A ricostruire il meccanismo è un’inchiesta di SiGMA News a firma Tony Colapinto. Le inserzioni, diffuse attraverso diversi account social, presentano “Netflix Casino” come una piattaforma legale e autorizzata, mostrando una falsa licenza dell’Agenzia delle Dogane e dei Monopoli e la dicitura “100% legale in Italia”.
Per aumentare la credibilità dell’offerta, alcune campagne mettono il falso casinò a confronto con operatori regolarmente autorizzati, come SNAI ed Eurobet. Alle società legali vengono attribuite condizioni meno favorevoli e, in un caso, persino l’assenza di una licenza.

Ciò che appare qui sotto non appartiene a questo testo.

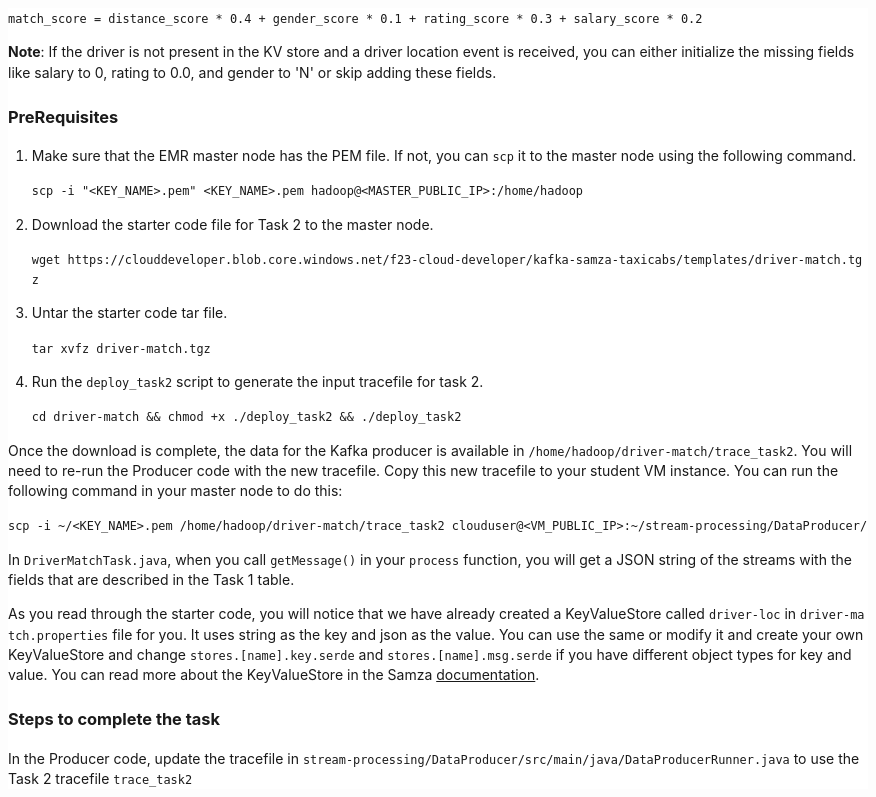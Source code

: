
 ```
match_score = distance_score * 0.4 + gender_score * 0.1 + rating_score * 0.3 + salary_score * 0.2
```

**Note**: If the driver is not present in the KV store and a driver location event is received, you can either initialize the missing fields like salary to 0, rating to 0.0, and gender to 'N' or skip adding these fields.

### PreRequisites

1. Make sure that the EMR master node has the PEM file. If not, you can `scp` it to the master node using the following command.

   ```
   scp -i "<KEY_NAME>.pem" <KEY_NAME>.pem hadoop@<MASTER_PUBLIC_IP>:/home/hadoop
   ```

2. Download the starter code file for Task 2 to the master node.

   ```
   wget https://clouddeveloper.blob.core.windows.net/f23-cloud-developer/kafka-samza-taxicabs/templates/driver-match.tgz
   ```

3. Untar the starter code tar file.

   ```
   tar xvfz driver-match.tgz
   ```

4. Run the `deploy_task2` script to generate the input tracefile for task 2.

   ```
   cd driver-match && chmod +x ./deploy_task2 && ./deploy_task2
   ```

Once the download is complete, the data for the Kafka producer is available in `/home/hadoop/driver-match/trace_task2`. You will need to re-run the Producer code with the new tracefile. Copy this new tracefile to your student VM instance. You can run the following command in your master node to do this:

```
scp -i ~/<KEY_NAME>.pem /home/hadoop/driver-match/trace_task2 clouduser@<VM_PUBLIC_IP>:~/stream-processing/DataProducer/
```

In `DriverMatchTask.java`, when you call `getMessage()` in your `process` function, you will get a JSON string of the streams with the fields that are described in the Task 1 table.

As you read through the starter code, you will notice that we have already created a KeyValueStore called `driver-loc` in `driver-match.properties` file for you. It uses string as the key and json as the value. You can use the same or modify it and create your own KeyValueStore and change `stores.[name].key.serde` and `stores.[name].msg.serde` if you have different object types for key and value. You can read more about the KeyValueStore in the Samza [documentation](https://samza.apache.org/learn/documentation/versioned/container/serialization.html).

### Steps to complete the task

In the Producer code, update the tracefile in `stream-processing/DataProducer/src/main/java/DataProducerRunner.java` to use the Task 2 tracefile `trace_task2`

La costruzione coinvolge anche l’informazione. Le pagine raggiunte attraverso gli annunci imitano l’aspetto grafico di Repubblica, Corriere della Sera e Gazzetta dello Sport, pubblicando articoli mai comparsi sulle testate originali. I contenuti raccontano vincite, pagamenti e reazioni degli operatori italiani che non risultano realmente avvenuti.

Compaiono inoltre false recensioni, ricevute PostePay, conversazioni WhatsApp e classifiche di presunti vincitori. Alcune schermate, realizzate per ricordare quelle degli store digitali, mostrano centinaia di migliaia di download e decine di migliaia di valutazioni. Non si tratta però di dati certificati, ma di numeri inseriti nelle pagine analizzate.

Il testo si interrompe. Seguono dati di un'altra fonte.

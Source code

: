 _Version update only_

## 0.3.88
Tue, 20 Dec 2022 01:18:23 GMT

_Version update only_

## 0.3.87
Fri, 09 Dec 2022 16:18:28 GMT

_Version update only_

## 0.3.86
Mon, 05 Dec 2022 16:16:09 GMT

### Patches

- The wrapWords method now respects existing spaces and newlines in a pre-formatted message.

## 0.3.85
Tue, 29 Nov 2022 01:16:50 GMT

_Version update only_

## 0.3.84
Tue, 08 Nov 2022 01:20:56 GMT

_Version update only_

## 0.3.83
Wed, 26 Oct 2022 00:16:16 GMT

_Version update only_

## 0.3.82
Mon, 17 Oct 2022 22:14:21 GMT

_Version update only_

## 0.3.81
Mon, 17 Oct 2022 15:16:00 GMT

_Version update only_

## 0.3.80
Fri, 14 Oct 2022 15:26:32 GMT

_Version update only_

Seguendo i collegamenti sponsorizzati, il nome “Netflix Casino” finisce per scomparire. L’utente viene indirizzato verso piattaforme di gioco con denominazioni differenti, nelle quali può arrivare fino alla registrazione e al deposito di denaro.
SiGMA News precisa che gli elementi raccolti non consentono di attribuire automaticamente tutti i domini coinvolti a un unico soggetto. L’inchiesta permette però di ricostruire il percorso: il marchio Netflix attira l’attenzione, la falsa licenza e gli articoli contraffatti generano fiducia, mentre il collegamento conduce a un’offerta di gioco presentata con un altro nome.
Lo schema ricorda quello già utilizzato con “Amazon Slots”, promosso attraverso il marchio Amazon e le immagini di Jeff Bezos e Khaby Lame. In quel caso Amazon aveva escluso qualsiasi coinvolgimento e ADM aveva confermato che le piattaforme segnalate non risultavano autorizzate a offrire gioco a distanza in Italia.